Whistleblower Edward Snowden, der kürzlich den Skandal zum NSA-Überwachungsprogramm Prism aufdeckte, soll von Wikileaks in Sicherheit gebracht werden. Wikileaks möchte ihn nach Island ausfliegen, wo er die Gelegenheit bekomme, politisches Asyl zu beantragen.

Alles sei bereits organisiert worden und das Flugzeug könne innerhalb weniger Stunden abheben, erklärte Datacell-Chef Olafur Sigurvinsson: "Wir haben getan, was wir können. Wir haben ein Flugzeug und die gesamte Logistik. Jetzt warten wir nur auf die Antwort der isländischen Regierung."

Datacell ist eine Partnerfirma von Wikileaks und verwaltet die Spenden der Enthüllungsplattform. Mehr als 240.000 Dollar soll das von einem chinesischen Unternehmen gecharterte Flugzeug kosten.

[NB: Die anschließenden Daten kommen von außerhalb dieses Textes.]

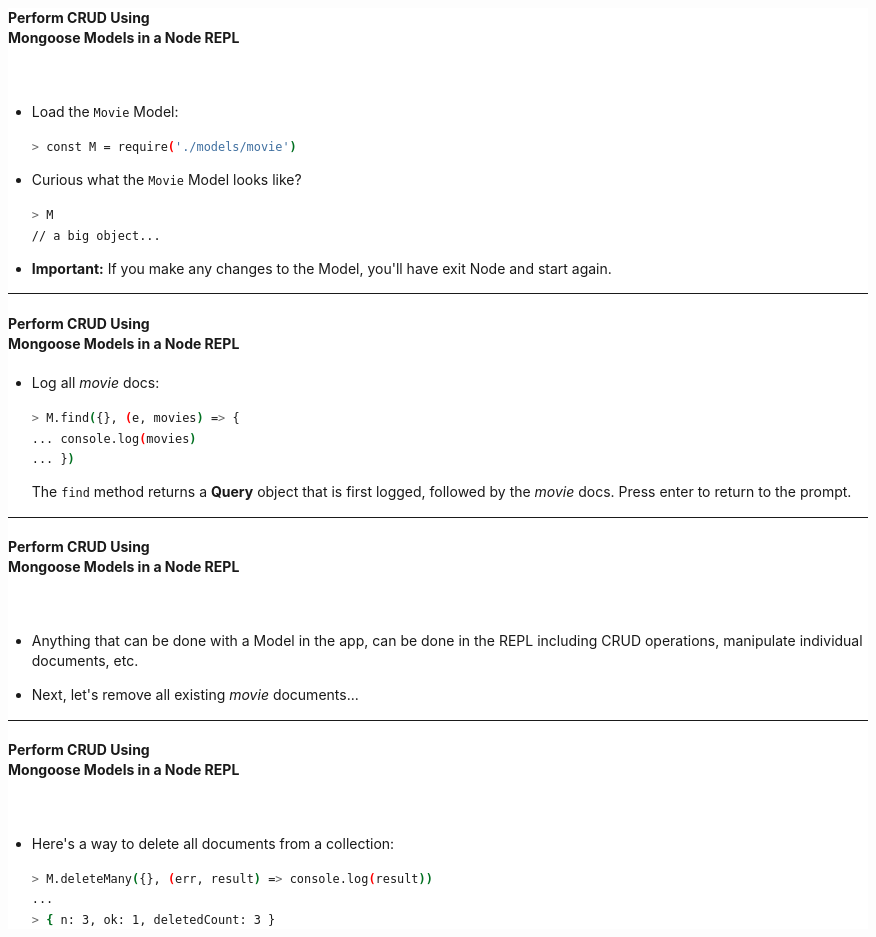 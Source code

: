 
#### Perform CRUD Using<br>Mongoose Models in a Node REPL

<br>

-   Load the `Movie` Model:

    ```sh
    > const M = require('./models/movie')
    ```

-   Curious what the `Movie` Model looks like?

    ```sh
    > M
    // a big object...
    ```

-   **Important:** If you make any changes to the Model, you'll have exit Node and start again.

---

#### Perform CRUD Using<br>Mongoose Models in a Node REPL<br>

-   Log all _movie_ docs:

    ```sh
    > M.find({}, (e, movies) => {
    ... console.log(movies)
    ... })
    ```
    The `find` method returns a **Query** object that is first logged, followed by the _movie_ docs. Press enter to return to the prompt.

---

#### Perform CRUD Using<br>Mongoose Models in a Node REPL

<br>

-   Anything that can be done with a Model in the app, can be done in the REPL including CRUD operations, manipulate individual documents, etc.

-   Next, let's remove all existing _movie_ documents...

---

#### Perform CRUD Using<br>Mongoose Models in a Node REPL

<br>

-   Here's a way to delete all documents from a collection:

    ```sh
    > M.deleteMany({}, (err, result) => console.log(result))
    ...
    > { n: 3, ok: 1, deletedCount: 3 }
    ```
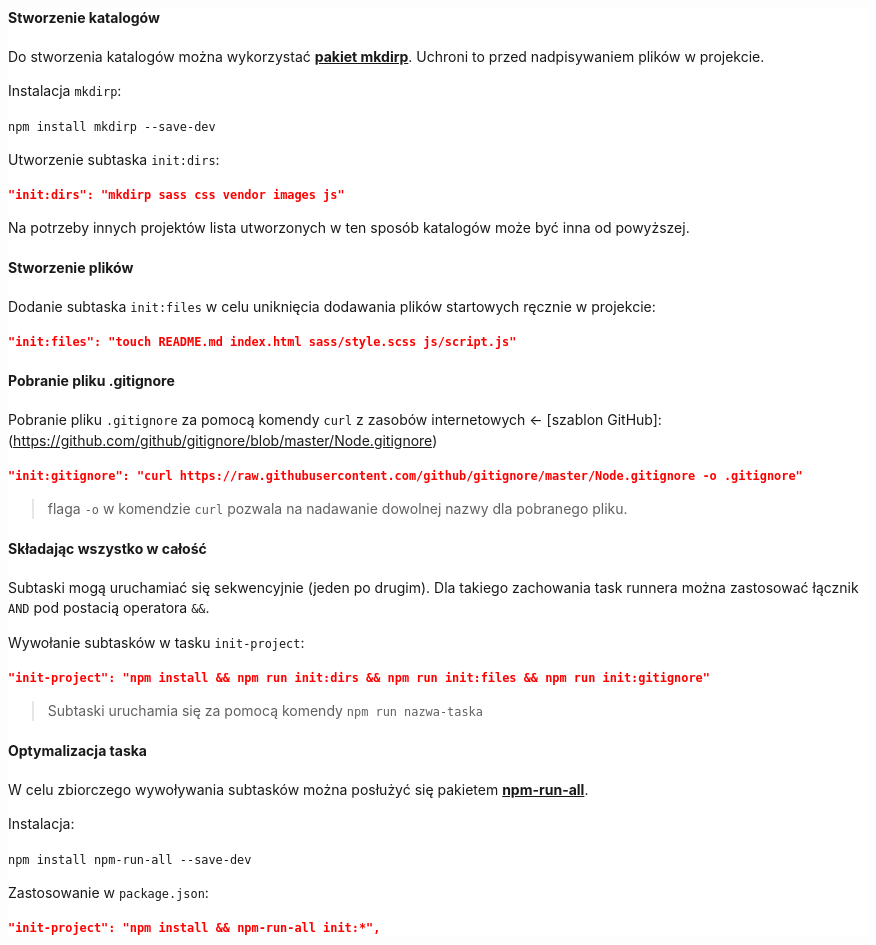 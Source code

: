 #### Stworzenie katalogów

Do stworzenia katalogów można wykorzystać **[pakiet mkdirp](https://www.npmjs.com/package/mkdirp)**.
Uchroni to przed nadpisywaniem plików w projekcie.

Instalacja `mkdirp`:
```markup
npm install mkdirp --save-dev
```

Utworzenie subtaska `init:dirs`:
```json
"init:dirs": "mkdirp sass css vendor images js"
```

Na potrzeby innych projektów lista utworzonych w ten sposób katalogów może być inna od powyższej.

#### Stworzenie plików

Dodanie subtaska `init:files` w celu uniknięcia dodawania plików startowych ręcznie w projekcie:
```json
"init:files": "touch README.md index.html sass/style.scss js/script.js"
```

#### Pobranie pliku .gitignore

Pobranie pliku `.gitignore` za pomocą komendy `curl` z zasobów internetowych <- [szablon GitHub]:(https://github.com/github/gitignore/blob/master/Node.gitignore)

```json
"init:gitignore": "curl https://raw.githubusercontent.com/github/gitignore/master/Node.gitignore -o .gitignore"
```

> flaga `-o` w komendzie `curl` pozwala na nadawanie dowolnej nazwy dla pobranego pliku.

#### Składając wszystko w całość

Subtaski mogą uruchamiać się sekwencyjnie (jeden po drugim). Dla takiego zachowania task runnera można zastosować łącznik `AND` pod postacią operatora `&&`.

Wywołanie subtasków w tasku `init-project`:
```json
"init-project": "npm install && npm run init:dirs && npm run init:files && npm run init:gitignore"
```

> Subtaski uruchamia się za pomocą komendy `npm run nazwa-taska`

#### Optymalizacja taska

W celu zbiorczego wywoływania subtasków można posłużyć się pakietem **[npm-run-all](https://www.npmjs.com/package/npm-run-all)**.

Instalacja:
```markup
npm install npm-run-all --save-dev
```

Zastosowanie w `package.json`:
```json
"init-project": "npm install && npm-run-all init:*",
```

Snowden hatte bereits in einem Interview verlauten lassen, in Island Asyl beantragen zu wollen. Entsprechende Kontakte zu dem 29-Jährigen wurden von der Regierung bestätigt - doch ob Island wirklich bereit dazu wäre, Edward Snowden aufzunehmen, bleibt unklar. Er müsse persönlich einen Asylantrag stellen, was eben nur geht, wenn er sich im Land befindet.

Sigurvinsson zufolge werde Snowden wahrscheinlich nur mit der Zustimmung der Regierung nach Island ausreisen können: "Es wäre dumm herzukommen, um dann in die USA ausgeliefert zu werden. In dem Fall wäre es besser, er bliebe, wo er ist."

Schon am Mittwoch äußerte sich WikiLeaks-Gründer Julian Assange, dass die Organisation darum bemüht sei, für Snowden in Island politisches Asyl zu erhalten. Aktuell hält sich Snowden in Hongkong auf.